[Collected data]
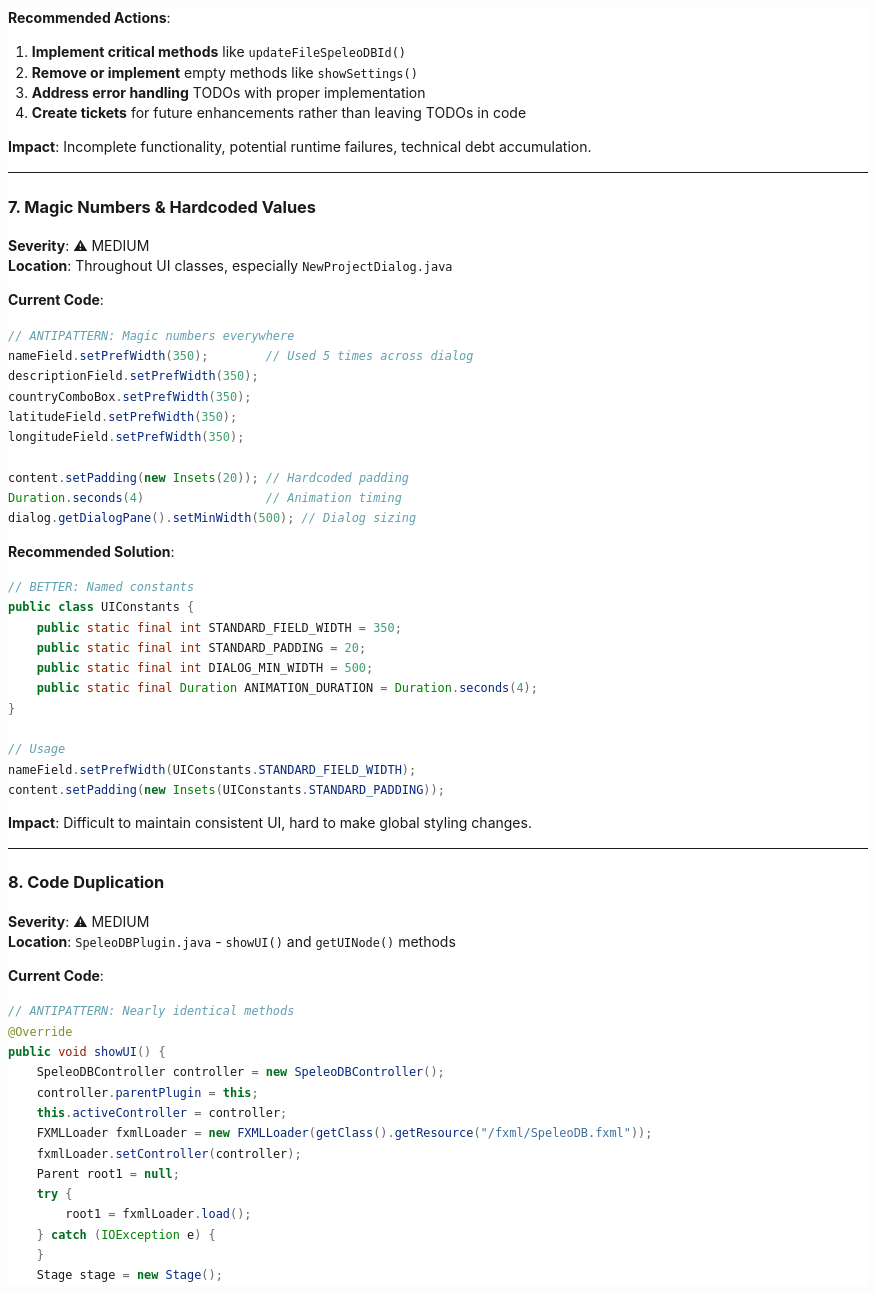 **Recommended Actions**:
1. **Implement critical methods** like `updateFileSpeleoDBId()`
2. **Remove or implement** empty methods like `showSettings()`
3. **Address error handling** TODOs with proper implementation
4. **Create tickets** for future enhancements rather than leaving TODOs in code

**Impact**: Incomplete functionality, potential runtime failures, technical debt accumulation.

---

### 7. Magic Numbers & Hardcoded Values
**Severity**: ⚠️ MEDIUM  
**Location**: Throughout UI classes, especially `NewProjectDialog.java`

**Current Code**:
```java
// ANTIPATTERN: Magic numbers everywhere
nameField.setPrefWidth(350);        // Used 5 times across dialog
descriptionField.setPrefWidth(350);
countryComboBox.setPrefWidth(350);
latitudeField.setPrefWidth(350);
longitudeField.setPrefWidth(350);

content.setPadding(new Insets(20)); // Hardcoded padding
Duration.seconds(4)                 // Animation timing
dialog.getDialogPane().setMinWidth(500); // Dialog sizing
```

**Recommended Solution**:
```java
// BETTER: Named constants
public class UIConstants {
    public static final int STANDARD_FIELD_WIDTH = 350;
    public static final int STANDARD_PADDING = 20;
    public static final int DIALOG_MIN_WIDTH = 500;
    public static final Duration ANIMATION_DURATION = Duration.seconds(4);
}

// Usage
nameField.setPrefWidth(UIConstants.STANDARD_FIELD_WIDTH);
content.setPadding(new Insets(UIConstants.STANDARD_PADDING));
```

**Impact**: Difficult to maintain consistent UI, hard to make global styling changes.

---

### 8. Code Duplication
**Severity**: ⚠️ MEDIUM  
**Location**: `SpeleoDBPlugin.java` - `showUI()` and `getUINode()` methods

**Current Code**:
```java
// ANTIPATTERN: Nearly identical methods
@Override
public void showUI() {
    SpeleoDBController controller = new SpeleoDBController();
    controller.parentPlugin = this;
    this.activeController = controller;
    FXMLLoader fxmlLoader = new FXMLLoader(getClass().getResource("/fxml/SpeleoDB.fxml"));
    fxmlLoader.setController(controller);
    Parent root1 = null;
    try {
        root1 = fxmlLoader.load();
    } catch (IOException e) {
    }
    Stage stage = new Stage();
```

Activity:
Which lines above contain the word "Insets"? Show each of them.

Answer area:
content.setPadding(new Insets(20)); // Hardcoded padding
content.setPadding(new Insets(UIConstants.STANDARD_PADDING));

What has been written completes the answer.